They called it hysteria, an unpleasant condition common to women whose wombs get too restless and cause trouble for others. These strong-willed pouches, when they are empty, get a wild hair and itch for life that can only be found elsewhere, always elsewhere. Perhaps they’re only looking for a reason not to wander, but they’re always corralled in the end, put down like feral dogs.
The cure for hysteria is hysterectomy—pluck the offender from the unwitting vessel. As you can see, language corroborates this choice of treatment.
I died, or almost. In the final swoon, I looked down at the thatch of fresh scars (to this day I have difficulty gauging the whims of my bladder) and God’s voice said—with the same hot insistence of the bear’s—Eternity’s just around the corner. Don’t rush it. Go and do the work. So I sat up. I left my husband. I bought a car.
You end, begin. You continue.
My instincts told me to start at the beginning (as unreliable as I now know this to be), so I returned home to Ontario and in Mount Forest, I drew my first crowd. I dragged a chair to the middle of town one morning and stood on it, stiff and straight, and faced the sky, arms reaching toward the blue flaps visible through the torn bandage of clouds. I stared into the air; birds and insects populated my gaze. Throughout the morning, clouds crowded my view, swam through the sky where my eyes locked. I imagined God looking down at the fraying white backsides of clouds whose bellies I tracked for hours. My body felt tight and pointed; my arms ached, but my aim was sure, and the shuffling of voices and feet around me sent a tingle up my shins, up and up and straight to my fingers. The current of the crowd moved through me into the atmosphere and rivaled the clouds in altitude. It bubbled upward through the spheres on an arrow course for Jesus, and when it reached him, I saw it clearly, it stood his hair on end as though he’d rubbed his head with a balloon.
Someone touched me, testing for catalepsy, and I leapt from the chair and said, “Follow me, quick!” They ran behind me and like a dam breaking they poured into the Victory Mission, where, before the day was through, every last tongue wagged indecipherably in the dialect of angels, and bodies rumbled and fizzed, infused with the Holy Spirit. When the Spirit swept through a crowd, you could feel it start slow in the ground beneath your feet, barely a shiver, until the whole building reverberated with proof of faith, bodies quaking and rolling like coins in the Sunday plate.
When it was over, when all the souls were safely stored in God’s pocket, all I could clearly remember were those clouds connecting His eyes to mine.
That night, Robert came to me as I knelt down beside my bed. His auburn hair was wavier than I remembered. His pallor was certainly that of a ghost, though it was hard to say because he’d always been wan. He knelt beside me and took my hands in his. I felt almost swarthy next to him, sepia-tinted, earth to his air, the divide between proof and faith. His face was much fuller than the picture of him I carried in my head, a shifting composite from the months in China. His days in Heaven seemed to have agreed with him.
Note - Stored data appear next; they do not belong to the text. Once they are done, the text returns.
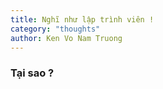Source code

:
 ```yaml
---
title: Nghĩ như lập trình viên !
category: "thoughts"
author: Ken Vo Nam Truong
---
```


### Tại sao ?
He placed his hands on my waist and turned me, drew me to him. He placed his cheek next to mine and I felt moist heat dampen my skin. He whispered in tongues in my ear, syllables snapping, the harsh crack of k’s, the throaty warble of r’s, and a roiling soak of vowels. I felt it deep in the gutted land between my legs. Then he licked my lips and disappeared. I pulled my lips into my mouth and sucked on them through the night and into dreams.
Do I win you? Which words do you pass on, which ones ingest? And chronology, does it lend credibility? ]esus Christ is the same today, yesterday, and forever.
The healing began accidentally as, I suppose, most genuinely divine things do, or so it would seem to us. I’m sure human chance and fortuity are written in God’s design. Monkey Abe was the man in our town who was the receptacle for people’s pent-up, boiling-point anger, held in during long and silent winter months. When folks finally regained their voices, able to speak freely without their words freezing, brittle breathed, in the air outside, they carried with them a gall storm, and who better to weather it than bent and drunken Monkey Abe. A misshapen and simple galoot, how could he have any feelings to hurt? But he did have feelings, in his feet and ankles, whose open sores had given him grief, septic and crippling, and left him hobbling for years.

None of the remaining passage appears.